From GraphAware Framework to GraphAware Hume

· 8 min read

It has been over 8 years since I’ve written the first lines of code for the GraphAware Neo4j Framework as part of my MSc. thesis. That’s when the name GraphAware, as well as the (then) one-man show Neo4j consulting company was born. It is therefore my bittersweet duty to take you on a small trip down the memory lane and announce that we have decided to discontinue the development and support of the Framework and all of its modules.

In this blog post, we briefly cover the bits of Neo4j and the GraphAware Framework history that are essential to understanding the technical reasons for this decision. We then elaborate a little on what this means for the open-source code that is out there. We conclude by suggesting a path forward for open-source community users as well as commercial customers.

A Bit of Neo4j History

Whilst I haven’t worked with Neo4j 0.7 like some of our veteran colleagues, I do remember what Neo4j looked like in 2013. Cypher had a START clause. Nodes didn’t have labels; it wasn’t even a Labelled Property Graph model! And every Neo4j database had a “root” node with ID 0. I have the code to prove it (from GraphAware Framework, 2013):

 /**
     * Find node with ID = 0, or throw an exception.
     *
     * @return root node.
     * @throws IllegalStateException if the node doesn't exist.
     */
    private Node findRootOrThrowException() {
        try {
            return database.getNodeById(0);
        } catch (NotFoundException e) {
            throw new IllegalStateException("GraphAware Framework needs the root node (ID=0) for its operation. Please" +
                    " re-create the database and do not delete the root node. There is no need for it to be used in" +
                    " the application, but it must be present in the database.");
        }
    }

More importantly, prior to Neo4j 3.0 which was released in 2016, there was no way to customise Cypher, since Neo4j didn’t have the ability to implement custom functions and procedures that you could call from Cypher. Users who wanted to customise Neo4j behaviour needed to implement Neo4j server extensions that were called via a REST API they had to expose.

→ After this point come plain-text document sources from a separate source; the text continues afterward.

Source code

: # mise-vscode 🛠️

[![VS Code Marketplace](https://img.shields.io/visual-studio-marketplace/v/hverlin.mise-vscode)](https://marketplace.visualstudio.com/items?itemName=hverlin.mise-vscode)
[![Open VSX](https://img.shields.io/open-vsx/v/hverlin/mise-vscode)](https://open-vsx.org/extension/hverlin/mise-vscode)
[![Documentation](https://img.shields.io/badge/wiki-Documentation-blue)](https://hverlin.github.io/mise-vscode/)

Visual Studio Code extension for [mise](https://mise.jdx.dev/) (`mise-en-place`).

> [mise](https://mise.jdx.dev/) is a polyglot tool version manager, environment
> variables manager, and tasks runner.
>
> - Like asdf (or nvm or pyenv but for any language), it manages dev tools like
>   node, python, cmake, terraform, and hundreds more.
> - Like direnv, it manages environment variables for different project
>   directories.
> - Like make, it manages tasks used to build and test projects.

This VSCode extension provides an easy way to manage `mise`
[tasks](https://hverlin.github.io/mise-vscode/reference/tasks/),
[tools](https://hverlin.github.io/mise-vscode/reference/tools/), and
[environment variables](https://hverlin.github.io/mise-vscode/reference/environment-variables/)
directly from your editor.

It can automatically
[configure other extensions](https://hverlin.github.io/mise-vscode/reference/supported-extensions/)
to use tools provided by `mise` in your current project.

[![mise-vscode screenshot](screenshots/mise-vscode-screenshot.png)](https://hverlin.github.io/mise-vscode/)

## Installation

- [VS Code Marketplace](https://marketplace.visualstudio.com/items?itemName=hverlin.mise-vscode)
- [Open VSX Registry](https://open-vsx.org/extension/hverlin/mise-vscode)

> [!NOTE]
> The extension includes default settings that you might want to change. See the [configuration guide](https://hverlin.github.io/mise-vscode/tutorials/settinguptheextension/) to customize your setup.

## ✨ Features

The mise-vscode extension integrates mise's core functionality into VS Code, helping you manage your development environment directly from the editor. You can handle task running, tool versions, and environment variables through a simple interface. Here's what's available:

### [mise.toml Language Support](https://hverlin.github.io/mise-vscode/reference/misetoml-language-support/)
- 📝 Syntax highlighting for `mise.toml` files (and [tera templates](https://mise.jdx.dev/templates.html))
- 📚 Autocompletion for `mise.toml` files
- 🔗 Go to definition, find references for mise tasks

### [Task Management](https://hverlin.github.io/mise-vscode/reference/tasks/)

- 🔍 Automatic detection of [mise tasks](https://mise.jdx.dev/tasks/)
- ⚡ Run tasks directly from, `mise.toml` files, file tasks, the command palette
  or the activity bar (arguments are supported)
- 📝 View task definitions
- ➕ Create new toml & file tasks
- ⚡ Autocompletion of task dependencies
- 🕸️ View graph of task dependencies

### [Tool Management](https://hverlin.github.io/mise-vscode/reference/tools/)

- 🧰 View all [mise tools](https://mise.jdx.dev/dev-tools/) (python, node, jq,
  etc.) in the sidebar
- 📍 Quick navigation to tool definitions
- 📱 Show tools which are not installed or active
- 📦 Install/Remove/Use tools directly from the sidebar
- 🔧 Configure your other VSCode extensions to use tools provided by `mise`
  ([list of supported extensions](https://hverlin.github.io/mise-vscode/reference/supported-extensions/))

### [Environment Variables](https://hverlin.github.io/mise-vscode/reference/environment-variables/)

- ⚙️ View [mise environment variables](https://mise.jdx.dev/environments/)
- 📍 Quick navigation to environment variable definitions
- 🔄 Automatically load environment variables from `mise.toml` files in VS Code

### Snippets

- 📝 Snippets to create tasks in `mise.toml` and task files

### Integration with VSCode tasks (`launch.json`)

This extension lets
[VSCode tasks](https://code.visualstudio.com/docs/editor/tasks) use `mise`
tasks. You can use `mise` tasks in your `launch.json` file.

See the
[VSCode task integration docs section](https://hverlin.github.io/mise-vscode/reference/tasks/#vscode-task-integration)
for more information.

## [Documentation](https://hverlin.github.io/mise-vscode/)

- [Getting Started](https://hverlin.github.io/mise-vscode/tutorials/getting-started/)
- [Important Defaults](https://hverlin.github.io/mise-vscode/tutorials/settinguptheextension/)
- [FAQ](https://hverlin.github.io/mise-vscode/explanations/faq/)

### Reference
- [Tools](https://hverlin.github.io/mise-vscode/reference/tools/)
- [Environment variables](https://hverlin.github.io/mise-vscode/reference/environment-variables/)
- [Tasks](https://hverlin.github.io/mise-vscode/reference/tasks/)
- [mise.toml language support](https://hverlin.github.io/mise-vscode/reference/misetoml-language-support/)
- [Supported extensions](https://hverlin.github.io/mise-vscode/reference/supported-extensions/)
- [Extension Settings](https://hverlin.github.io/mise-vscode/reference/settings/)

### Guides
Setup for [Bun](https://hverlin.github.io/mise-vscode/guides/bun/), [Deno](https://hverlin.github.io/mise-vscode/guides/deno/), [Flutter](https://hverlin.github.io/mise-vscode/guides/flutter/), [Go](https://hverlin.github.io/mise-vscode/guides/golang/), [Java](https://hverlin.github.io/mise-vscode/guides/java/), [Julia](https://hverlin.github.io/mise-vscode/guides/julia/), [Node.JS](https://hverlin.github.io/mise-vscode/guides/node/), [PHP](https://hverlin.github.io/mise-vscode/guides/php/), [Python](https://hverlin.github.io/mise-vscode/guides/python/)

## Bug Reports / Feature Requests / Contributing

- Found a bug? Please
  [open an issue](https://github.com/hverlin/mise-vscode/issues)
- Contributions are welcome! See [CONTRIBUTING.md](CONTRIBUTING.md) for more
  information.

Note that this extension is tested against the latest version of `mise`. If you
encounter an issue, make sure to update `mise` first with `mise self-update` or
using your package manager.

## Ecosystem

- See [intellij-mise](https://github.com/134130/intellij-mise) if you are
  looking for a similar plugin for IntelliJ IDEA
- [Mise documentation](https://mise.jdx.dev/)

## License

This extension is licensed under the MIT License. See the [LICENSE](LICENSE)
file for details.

Such customisations included simple things like automatically assigning UUIDs to newly created nodes and relationships and the ability to retrieve them by these UUIDs, as well as more algorithmically complicated tasks such as automatically creating graph structures, like time trees and in-graph audit trails.

Shortly after Neo4j 3.0 was released, APOC was born and changed the game completely. Developers and other Neo4j users were given the ability to choose from a large, ever-growing collection of useful functions and procedures, maintained by Neo4j themselves (Michael Hunger, Stefan Armbruster, and Mark Needham to call out just a few), as well as the vibrant Neo4j community including a few (then young) Neo4j experts from GraphAware. APOC, a vendor-backed, now officially supported library has since been the place to go for custom Neo4j functionality and rightly so.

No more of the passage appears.